Back in December 2007, when I was interning at The Atlantic, I freelanced a piece for Campus Progress about Gillis and the copyright threats he had to contend with:
In early 2007, the Pittsburgh native met a powerful ally: his congressman, Rep. Mike Doyle (D-PA). Luckily for Gillis, Doyle is the vice chairman of the Telecommunications and Internet Subcommittee and a progressive on copyright issues. Kenneth DeGraff, one of Doyle’s young staffers and a huge fan of Girl Talk, introduced his boss to the mash-up star. [Kenneth was one of my housemates at the time, and our mutual fandom over Girl Talk might have been the deciding factor in me securing a room there, as we bonded over his music at the open house.]
During a memorable hearing, Doyle stumped on the floor of Congress for both his young constituent— “a local guy done good”—and the mash-up genre in general. “[M]ash-ups are transformative new art that expands the listener’s experience,” Doyle told his befuddled colleagues—few of whom had heard of mash-ups, let alone Girl Talk.

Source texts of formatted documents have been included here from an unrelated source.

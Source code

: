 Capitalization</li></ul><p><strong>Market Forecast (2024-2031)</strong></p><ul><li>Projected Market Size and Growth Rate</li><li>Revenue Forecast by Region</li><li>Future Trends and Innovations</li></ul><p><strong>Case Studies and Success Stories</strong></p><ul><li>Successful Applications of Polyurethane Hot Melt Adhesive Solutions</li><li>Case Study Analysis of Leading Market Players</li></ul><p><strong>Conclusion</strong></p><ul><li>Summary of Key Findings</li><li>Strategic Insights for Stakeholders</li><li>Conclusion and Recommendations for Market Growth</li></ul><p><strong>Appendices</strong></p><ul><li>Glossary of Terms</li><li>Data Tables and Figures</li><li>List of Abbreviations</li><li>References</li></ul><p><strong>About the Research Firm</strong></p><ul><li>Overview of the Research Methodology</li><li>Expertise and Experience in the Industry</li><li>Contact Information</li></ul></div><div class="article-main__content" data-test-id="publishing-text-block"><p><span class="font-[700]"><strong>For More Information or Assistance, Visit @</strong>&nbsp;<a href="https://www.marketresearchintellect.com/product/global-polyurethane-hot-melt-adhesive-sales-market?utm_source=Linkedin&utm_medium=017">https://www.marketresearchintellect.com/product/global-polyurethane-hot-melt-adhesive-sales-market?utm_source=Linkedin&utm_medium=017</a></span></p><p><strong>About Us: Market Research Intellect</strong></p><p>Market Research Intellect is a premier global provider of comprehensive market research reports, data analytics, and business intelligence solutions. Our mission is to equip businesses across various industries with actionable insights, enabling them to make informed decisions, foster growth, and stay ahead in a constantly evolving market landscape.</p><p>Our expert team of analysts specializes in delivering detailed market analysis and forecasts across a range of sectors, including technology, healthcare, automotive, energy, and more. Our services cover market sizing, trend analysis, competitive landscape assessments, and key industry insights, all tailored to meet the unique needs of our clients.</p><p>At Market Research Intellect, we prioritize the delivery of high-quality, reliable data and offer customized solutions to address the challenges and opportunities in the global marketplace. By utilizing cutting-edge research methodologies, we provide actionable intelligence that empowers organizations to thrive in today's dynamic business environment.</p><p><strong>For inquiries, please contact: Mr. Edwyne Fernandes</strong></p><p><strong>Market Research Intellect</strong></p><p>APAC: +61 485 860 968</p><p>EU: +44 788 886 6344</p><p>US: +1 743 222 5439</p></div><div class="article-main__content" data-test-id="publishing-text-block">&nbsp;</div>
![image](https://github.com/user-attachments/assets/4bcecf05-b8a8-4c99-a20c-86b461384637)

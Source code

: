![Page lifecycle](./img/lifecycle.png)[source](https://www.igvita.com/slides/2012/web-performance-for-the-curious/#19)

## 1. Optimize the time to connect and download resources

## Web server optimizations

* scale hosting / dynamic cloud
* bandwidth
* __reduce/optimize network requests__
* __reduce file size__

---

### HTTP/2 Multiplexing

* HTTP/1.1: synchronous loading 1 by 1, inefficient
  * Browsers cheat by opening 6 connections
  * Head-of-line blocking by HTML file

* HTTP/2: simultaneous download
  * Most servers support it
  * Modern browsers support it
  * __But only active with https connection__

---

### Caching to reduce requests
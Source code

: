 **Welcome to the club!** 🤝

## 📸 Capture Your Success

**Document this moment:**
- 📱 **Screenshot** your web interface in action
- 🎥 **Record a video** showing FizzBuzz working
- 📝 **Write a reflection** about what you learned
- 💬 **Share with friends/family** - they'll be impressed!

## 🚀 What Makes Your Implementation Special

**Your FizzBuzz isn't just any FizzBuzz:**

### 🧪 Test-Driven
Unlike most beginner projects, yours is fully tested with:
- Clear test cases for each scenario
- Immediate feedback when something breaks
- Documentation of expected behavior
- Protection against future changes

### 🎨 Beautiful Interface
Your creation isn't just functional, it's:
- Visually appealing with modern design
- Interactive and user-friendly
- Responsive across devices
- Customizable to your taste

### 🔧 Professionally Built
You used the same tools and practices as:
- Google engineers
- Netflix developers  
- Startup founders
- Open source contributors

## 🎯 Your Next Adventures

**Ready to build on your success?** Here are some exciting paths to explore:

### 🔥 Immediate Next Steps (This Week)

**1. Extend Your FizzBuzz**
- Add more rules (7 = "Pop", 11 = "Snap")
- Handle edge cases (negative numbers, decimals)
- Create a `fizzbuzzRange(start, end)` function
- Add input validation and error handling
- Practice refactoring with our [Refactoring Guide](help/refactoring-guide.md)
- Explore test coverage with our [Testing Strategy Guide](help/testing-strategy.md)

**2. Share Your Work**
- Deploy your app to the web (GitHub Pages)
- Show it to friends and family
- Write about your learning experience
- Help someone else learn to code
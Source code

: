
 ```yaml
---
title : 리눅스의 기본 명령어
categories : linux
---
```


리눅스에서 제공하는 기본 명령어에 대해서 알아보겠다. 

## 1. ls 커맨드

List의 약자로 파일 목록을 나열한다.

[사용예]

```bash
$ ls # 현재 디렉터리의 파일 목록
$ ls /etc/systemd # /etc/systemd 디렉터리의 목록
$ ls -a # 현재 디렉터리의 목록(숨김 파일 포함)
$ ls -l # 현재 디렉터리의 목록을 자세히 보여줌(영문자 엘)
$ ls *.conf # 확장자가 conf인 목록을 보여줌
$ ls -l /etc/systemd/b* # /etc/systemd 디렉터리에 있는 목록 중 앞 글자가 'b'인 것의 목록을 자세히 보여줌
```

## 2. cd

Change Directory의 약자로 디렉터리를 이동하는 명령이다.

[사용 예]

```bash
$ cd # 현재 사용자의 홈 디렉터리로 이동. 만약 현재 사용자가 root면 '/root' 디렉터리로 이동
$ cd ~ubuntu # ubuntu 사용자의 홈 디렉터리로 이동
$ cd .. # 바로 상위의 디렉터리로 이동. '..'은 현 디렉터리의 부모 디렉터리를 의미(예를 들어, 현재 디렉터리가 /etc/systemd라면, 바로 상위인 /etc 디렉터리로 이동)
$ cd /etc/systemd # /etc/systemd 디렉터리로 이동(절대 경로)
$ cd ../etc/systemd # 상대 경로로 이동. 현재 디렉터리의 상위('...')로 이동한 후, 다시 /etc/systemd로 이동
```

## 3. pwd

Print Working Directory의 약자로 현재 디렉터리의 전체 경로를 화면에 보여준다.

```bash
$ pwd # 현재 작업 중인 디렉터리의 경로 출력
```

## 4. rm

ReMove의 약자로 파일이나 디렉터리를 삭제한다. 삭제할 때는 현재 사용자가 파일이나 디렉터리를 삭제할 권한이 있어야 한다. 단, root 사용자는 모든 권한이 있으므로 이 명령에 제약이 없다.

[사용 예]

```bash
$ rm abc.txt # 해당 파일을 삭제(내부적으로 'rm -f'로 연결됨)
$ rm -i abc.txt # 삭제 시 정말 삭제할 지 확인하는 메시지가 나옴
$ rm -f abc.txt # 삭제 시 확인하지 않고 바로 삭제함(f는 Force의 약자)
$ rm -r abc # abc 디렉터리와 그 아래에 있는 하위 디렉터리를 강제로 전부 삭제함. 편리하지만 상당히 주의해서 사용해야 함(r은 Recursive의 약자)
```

Since then, the unlikely duo has garnered a great deal of media attention, including profiles in Newsweek and Rolling Stone online. The latter dubbed the congressman “Girl Talk’s biggest fan,” a title given more weight in September when Doyle attended his first Girl Talk show at the Black Cat in Washington, D.C. “What Gregg did on stage was nothing short of amazing,” recalled the silver-haired statesman, who came dressed in business casual and wielding a camera phone. “You can’t watch him perform and deny the fact that he’s creating something new and different out of the samples stored on his computer.”
Girl Talk truly is best experienced live, since he’s known for playing in the middle of crowds, rather than on a stage, and flailing around like everyone else. I’ve seen him perform four times, and after one of his shows in Manhattan, my friends and I were having a going-away dance party for a friend later that night in Brooklyn. Around 3 a.m., suddenly Greg Gillis himself appears at the door, to the astonishment of everyone. Once we realized it wasn’t an drug-fueled vision, Gillis said he and his friend were simply walking nearby and heard his music being played, so he thought he’d investigate. Talk about strange coincidences.